What you are asked to do:
Below are the records; copy each line in which "wave" can be found.

Task material:
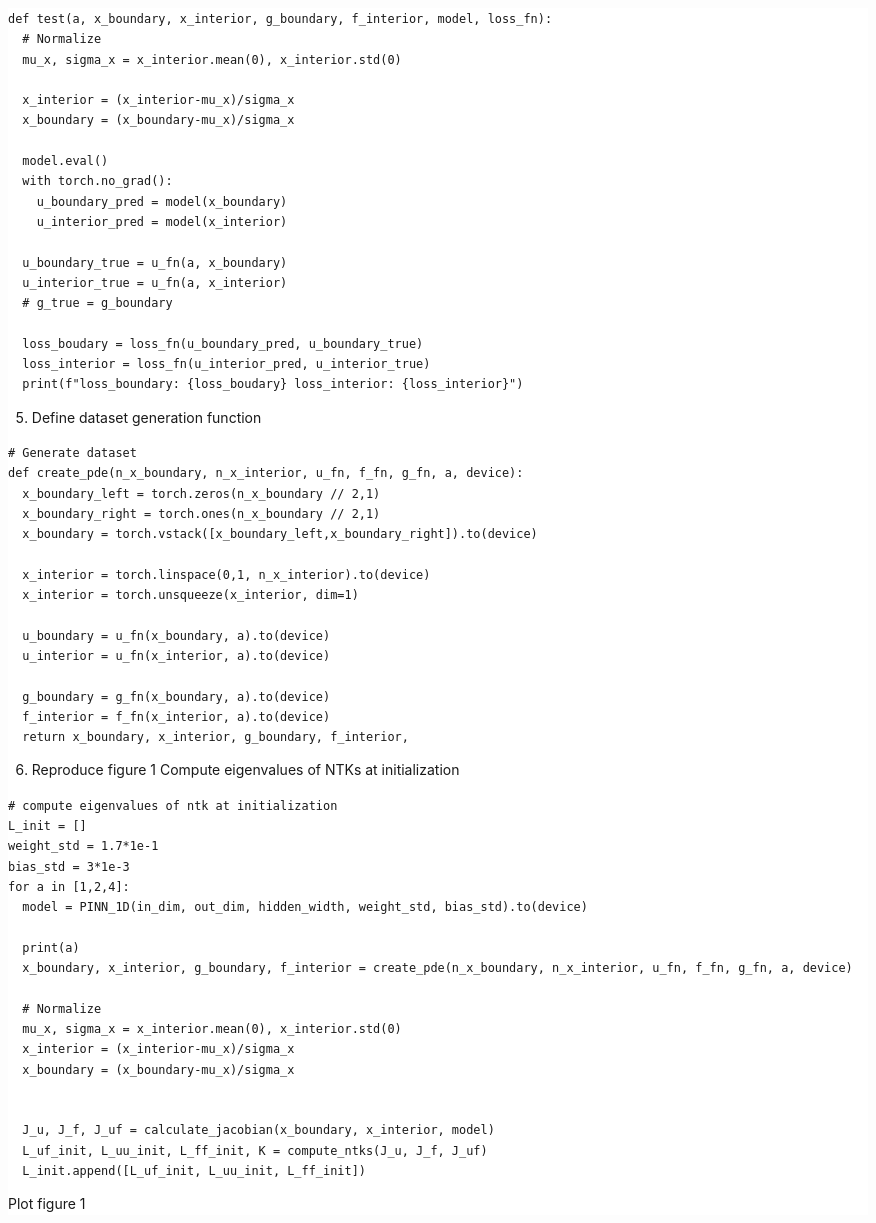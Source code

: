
 ```python=
def test(a, x_boundary, x_interior, g_boundary, f_interior, model, loss_fn):
  # Normalize
  mu_x, sigma_x = x_interior.mean(0), x_interior.std(0)

  x_interior = (x_interior-mu_x)/sigma_x 
  x_boundary = (x_boundary-mu_x)/sigma_x 
  
  model.eval()
  with torch.no_grad():
    u_boundary_pred = model(x_boundary)
    u_interior_pred = model(x_interior)
  
  u_boundary_true = u_fn(a, x_boundary)
  u_interior_true = u_fn(a, x_interior)
  # g_true = g_boundary

  loss_boudary = loss_fn(u_boundary_pred, u_boundary_true)
  loss_interior = loss_fn(u_interior_pred, u_interior_true)
  print(f"loss_boundary: {loss_boudary} loss_interior: {loss_interior}")
```
5. Define dataset generation function
```python=
# Generate dataset
def create_pde(n_x_boundary, n_x_interior, u_fn, f_fn, g_fn, a, device):
  x_boundary_left = torch.zeros(n_x_boundary // 2,1)
  x_boundary_right = torch.ones(n_x_boundary // 2,1)
  x_boundary = torch.vstack([x_boundary_left,x_boundary_right]).to(device)

  x_interior = torch.linspace(0,1, n_x_interior).to(device)
  x_interior = torch.unsqueeze(x_interior, dim=1)

  u_boundary = u_fn(x_boundary, a).to(device)
  u_interior = u_fn(x_interior, a).to(device)
  
  g_boundary = g_fn(x_boundary, a).to(device)
  f_interior = f_fn(x_interior, a).to(device)
  return x_boundary, x_interior, g_boundary, f_interior, 
```

6. Reproduce figure 1
Compute eigenvalues of NTKs at initialization
```python=
# compute eigenvalues of ntk at initialization
L_init = []
weight_std = 1.7*1e-1
bias_std = 3*1e-3 
for a in [1,2,4]:
  model = PINN_1D(in_dim, out_dim, hidden_width, weight_std, bias_std).to(device)

  print(a)
  x_boundary, x_interior, g_boundary, f_interior = create_pde(n_x_boundary, n_x_interior, u_fn, f_fn, g_fn, a, device)
  
  # Normalize
  mu_x, sigma_x = x_interior.mean(0), x_interior.std(0)
  x_interior = (x_interior-mu_x)/sigma_x 
  x_boundary = (x_boundary-mu_x)/sigma_x 

  
  J_u, J_f, J_uf = calculate_jacobian(x_boundary, x_interior, model)
  L_uf_init, L_uu_init, L_ff_init, K = compute_ntks(J_u, J_f, J_uf)
  L_init.append([L_uf_init, L_uu_init, L_ff_init])
```
Plot figure 1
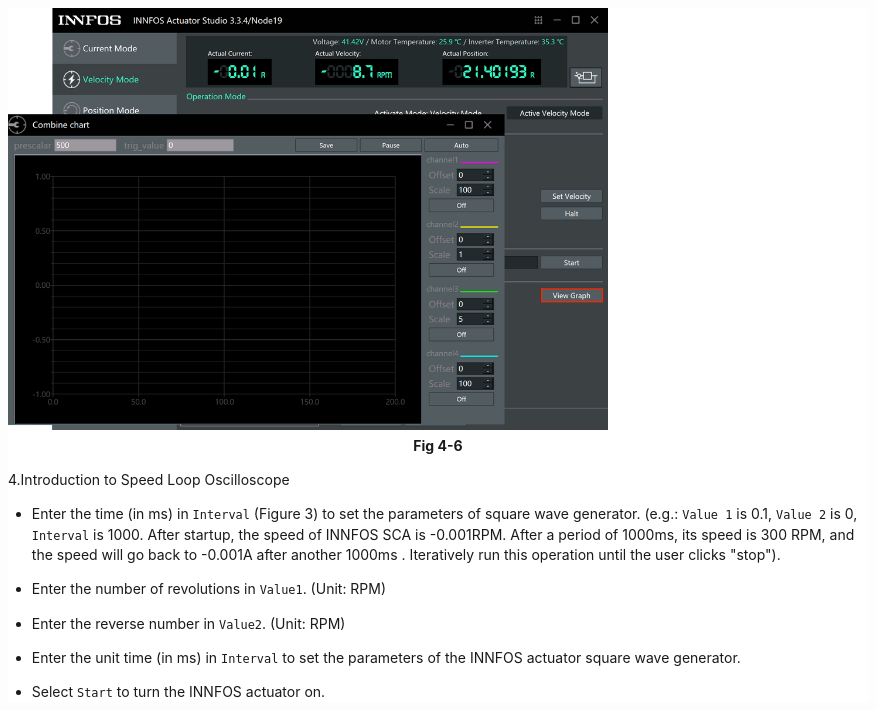 <img src="../../img/new35.png" style="width:600px">

<div class="md-text" style="text-align: center;"><strong>Fig 4-6</strong></div>

4.Introduction to Speed Loop Oscilloscope

*   Enter the time (in ms) in `Interval` (Figure 3) to set the parameters of square wave generator. (e.g.: `Value 1` is 0.1, `Value 2` is 0, `Interval` is 1000. After startup, the  speed of INNFOS SCA is -0.001RPM. After a period of 1000ms, its speed is 300 RPM, and the speed will go back to -0.001A after another 1000ms . Iteratively run this operation until the user clicks "stop").


*   Enter the number of revolutions in `Value1`. (Unit: RPM)
*   Enter the reverse number in `Value2`. (Unit: RPM)
*   Enter the unit time (in ms) in `Interval` to set the parameters of the INNFOS actuator square wave generator.
*   Select `Start` to turn the INNFOS actuator on.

Solution to this exercise:
*   Enter the time (in ms) in `Interval` (Figure 3) to set the parameters of square wave generator. (e.g.: `Value 1` is 0.1, `Value 2` is 0, `Interval` is 1000. After startup, the  speed of INNFOS SCA is -0.001RPM. After a period of 1000ms, its speed is 300 RPM, and the speed will go back to -0.001A after another 1000ms . Iteratively run this operation until the user clicks "stop").
*   Enter the unit time (in ms) in `Interval` to set the parameters of the INNFOS actuator square wave generator.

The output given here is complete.